When this occurs, the person whose industry is in the middle of this verbal confusion will most often become quickly perplexed.
An example of this may be say if you were a firefighter and you bumped into someone that, for whatever reason, referred to a ‘fire hydrant’ as a ‘hose’.
There is a good chance the firefighter might be left scratching their head as clearly a ‘fire hydrant’ is a ‘fire hydrant’ and a ‘hose’ is a ‘hose’.
As funny as it may seem, throughout the few decades of my involvement in the home improvement industry, I have consistently run into this scenario with folks in conversation with me describing the two most major components of their home’s gutter system.
The two major components of your home’s gutter system are your ‘gutters’ and your ‘downspouts’.
For some unknown reason, quite often people seem to refer to their ‘downspouts’ as ‘gutters’ when talking about their gutter system.
For a long time, this really was as confusing to me as having someone refer to a ‘fire hydrant’ as a ‘hose’ to a firefighter, as a ‘gutter’ and ‘downspout’ could not be more different.
Over time, as I began to notice this pattern, I have worked my very best to clarify what someone was describing as their ‘gutter’ while speaking with me about their gutter system and this puzzling reference is made.
To break it down:
– Run horizontally (parallel to the ground)
– Are used to catch water off the roof and funnel it to different places around the roofline
– Run vertically (perpendicular to the ground)
– Are used to catch the water from the gutters, take it down the side of the home, and direct it in some manner of fashion either into the ground or into an “elbow”, etc. carrying/spreading it away from the house
I have no idea why the reverse never seems to happen – people calling a ‘gutter’ a ‘downspout’.
It is always people calling a ‘downspout’ a ‘gutter’.
This most often occurs when discussing painting the home and people asking if we are going to take the ‘gutters’ down.
Occasionally when this happens, the person at the crux of the conversation is asking if we are going to take the actual ‘gutters’ down.
Most often, however, they are inquiring about the ‘downspouts’ being taken down prior to painting and not the ‘gutters’, but they will keep referring to the ‘downspouts’ as gutters unless the true context is drawn out.
If you are at all familiar with gutter systems, you can imagine how problematic this might be if the true meaning of what the person is asking is not established.
While taking down a downspout and re-hanging it is a relatively easy thing to do, taking down a gutter and then re-hanging it (making it sure it is pitched appropriately and the like) is a monumental endeavor.

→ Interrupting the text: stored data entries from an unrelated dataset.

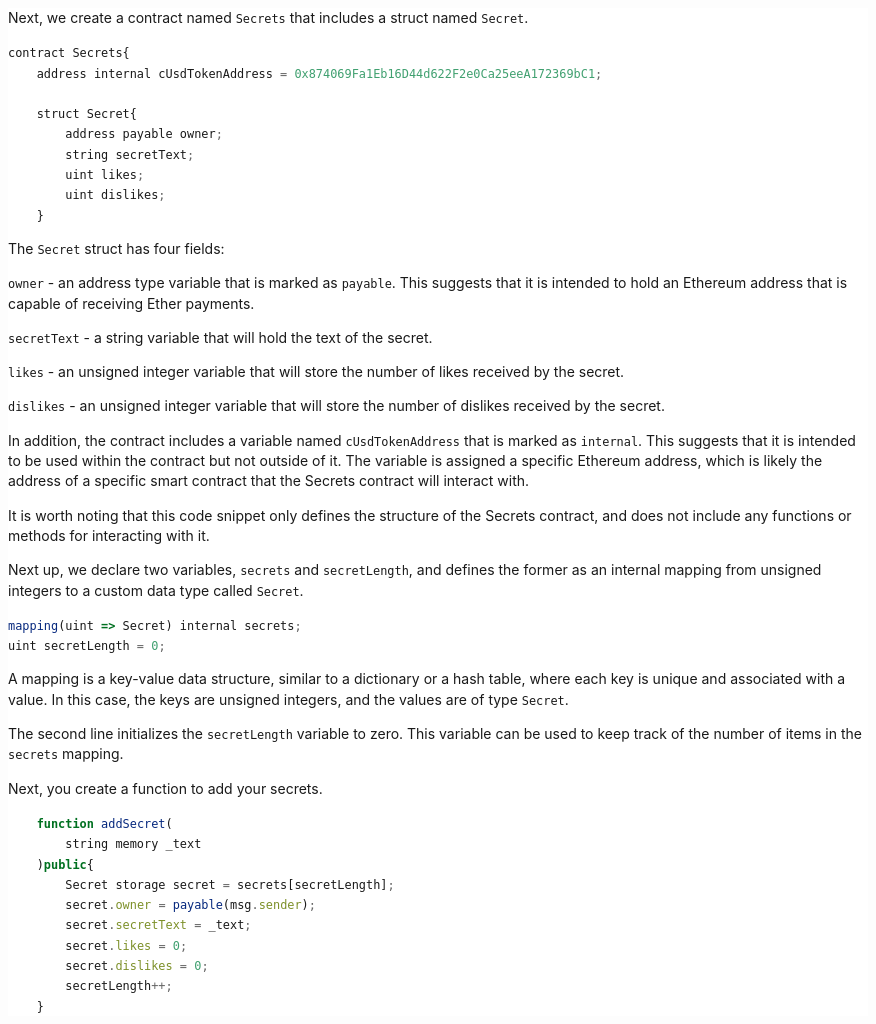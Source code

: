 Next, we create a contract named `Secrets` that includes a struct named `Secret`.

```js
contract Secrets{
    address internal cUsdTokenAddress = 0x874069Fa1Eb16D44d622F2e0Ca25eeA172369bC1;

    struct Secret{
        address payable owner;
        string secretText;
        uint likes;
        uint dislikes;
    }
```

The `Secret` struct has four fields:

`owner` - an address type variable that is marked as `payable`. This suggests that it is intended to hold an Ethereum address that is capable of receiving Ether payments.

`secretText` - a string variable that will hold the text of the secret.

`likes` - an unsigned integer variable that will store the number of likes received by the secret.

`dislikes` - an unsigned integer variable that will store the number of dislikes received by the secret.

In addition, the contract includes a variable named `cUsdTokenAddress` that is marked as `internal`. This suggests that it is intended to be used within the contract but not outside of it. The variable is assigned a specific Ethereum address, which is likely the address of a specific smart contract that the Secrets contract will interact with.

It is worth noting that this code snippet only defines the structure of the Secrets contract, and does not include any functions or methods for interacting with it.

Next up, we declare two variables, `secrets` and `secretLength`, and defines the former as an internal mapping from unsigned integers to a custom data type called `Secret`.

```js
mapping(uint => Secret) internal secrets;
uint secretLength = 0;
```

A mapping is a key-value data structure, similar to a dictionary or a hash table, where each key is unique and associated with a value. In this case, the keys are unsigned integers, and the values are of type `Secret`.

The second line initializes the `secretLength` variable to zero. This variable can be used to keep track of the number of items in the `secrets` mapping.

Next, you create a function to add your secrets.

```js
    function addSecret(
        string memory _text
    )public{
        Secret storage secret = secrets[secretLength];
        secret.owner = payable(msg.sender);
        secret.secretText = _text;
        secret.likes = 0;
        secret.dislikes = 0;
        secretLength++;
    }
```
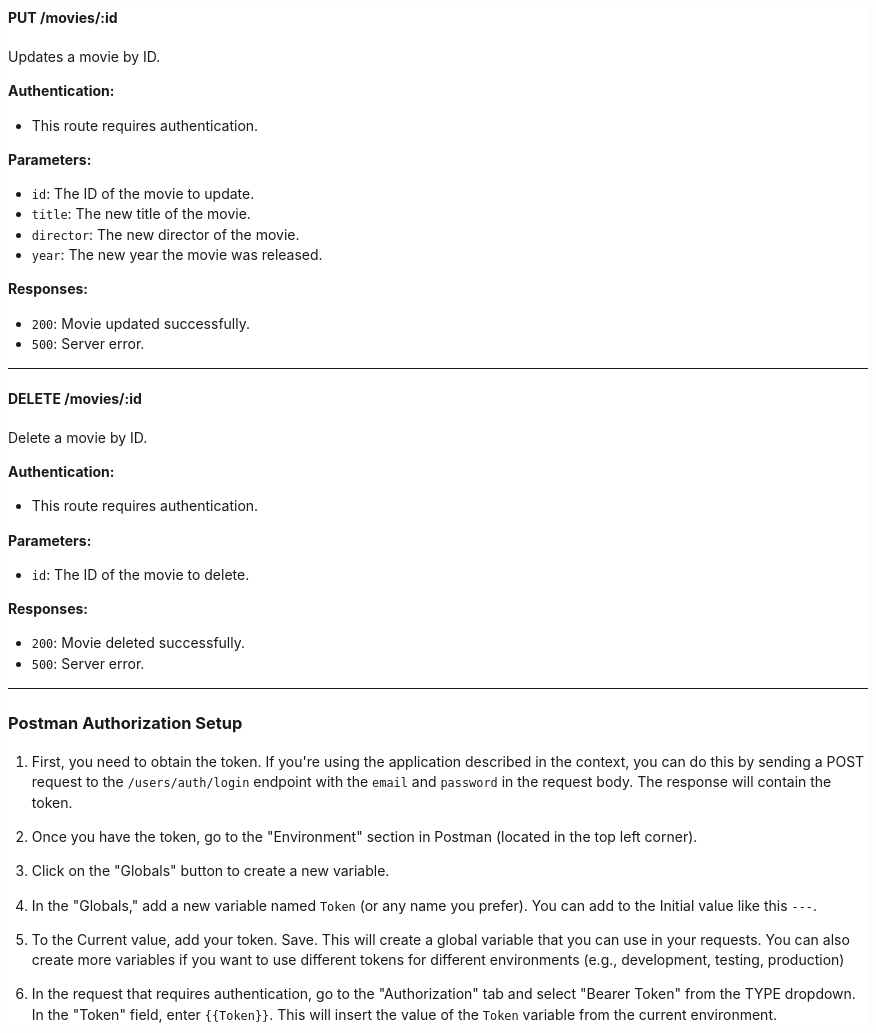 
#### PUT /movies/:id

Updates a movie by ID.

**Authentication:**
- This route requires authentication.

**Parameters:**
- `id`: The ID of the movie to update.
- `title`: The new title of the movie.
- `director`: The new director of the movie.
- `year`: The new year the movie was released.

**Responses:**
- `200`: Movie updated successfully.
- `500`: Server error.

---

#### DELETE /movies/:id

Delete a movie by ID.

**Authentication:**
- This route requires authentication.

**Parameters:**
- `id`: The ID of the movie to delete.

**Responses:**
- `200`: Movie deleted successfully.
- `500`: Server error.

---

### Postman Authorization Setup

1. First, you need to obtain the token. If you're using the application described in the context, you can do this by sending a POST request to the `/users/auth/login` endpoint with the `email` and `password` in the request body. The response will contain the token.

2. Once you have the token, go to the "Environment" section in Postman (located in the top left corner).

3. Click on the "Globals" button to create a new variable.

4. In the "Globals," add a new variable named `Token` (or any name you prefer). You can add to the Initial value like this `---`.

5. To the Current value, add your token. Save. This will create a global variable that you can use in your requests. You can also create more variables if you want to use different tokens for different environments (e.g., development, testing, production)

6. In the request that requires authentication, go to the "Authorization" tab and select "Bearer Token" from the TYPE dropdown. In the "Token" field, enter `{{Token}}`. This will insert the value of the `Token` variable from the current environment.
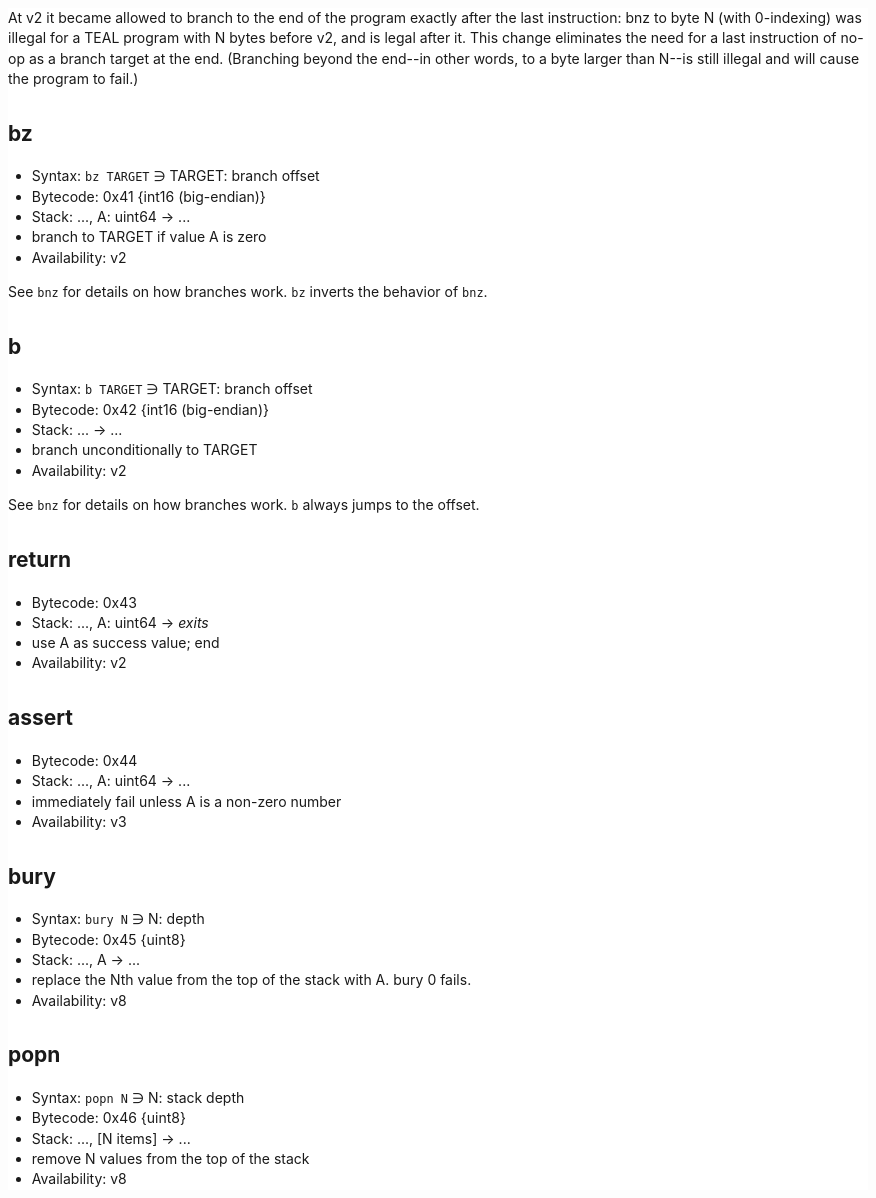 At v2 it became allowed to branch to the end of the program exactly after the last instruction: bnz to byte N (with 0-indexing) was illegal for a TEAL program with N bytes before v2, and is legal after it. This change eliminates the need for a last instruction of no-op as a branch target at the end. (Branching beyond the end--in other words, to a byte larger than N--is still illegal and will cause the program to fail.)

## bz

- Syntax: `bz TARGET` ∋ TARGET: branch offset
- Bytecode: 0x41 {int16 (big-endian)}
- Stack: ..., A: uint64 &rarr; ...
- branch to TARGET if value A is zero
- Availability: v2

See `bnz` for details on how branches work. `bz` inverts the behavior of `bnz`.

## b

- Syntax: `b TARGET` ∋ TARGET: branch offset
- Bytecode: 0x42 {int16 (big-endian)}
- Stack: ... &rarr; ...
- branch unconditionally to TARGET
- Availability: v2

See `bnz` for details on how branches work. `b` always jumps to the offset.

## return

- Bytecode: 0x43
- Stack: ..., A: uint64 &rarr; _exits_
- use A as success value; end
- Availability: v2

## assert

- Bytecode: 0x44
- Stack: ..., A: uint64 &rarr; ...
- immediately fail unless A is a non-zero number
- Availability: v3

## bury

- Syntax: `bury N` ∋ N: depth
- Bytecode: 0x45 {uint8}
- Stack: ..., A &rarr; ...
- replace the Nth value from the top of the stack with A. bury 0 fails.
- Availability: v8

## popn

- Syntax: `popn N` ∋ N: stack depth
- Bytecode: 0x46 {uint8}
- Stack: ..., [N items] &rarr; ...
- remove N values from the top of the stack
- Availability: v8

Truly taking someone for their word in these types of situations could lead to a nightmare of a scenario, particularly if the contractor took what the client was saying at face value and started getting into the business of taking down their entire gutter system, when all that was necessary for the task at hand was taking down the downspouts.
I’m sure there are numerous cases where these types of situations occur in every industry on a daily basis.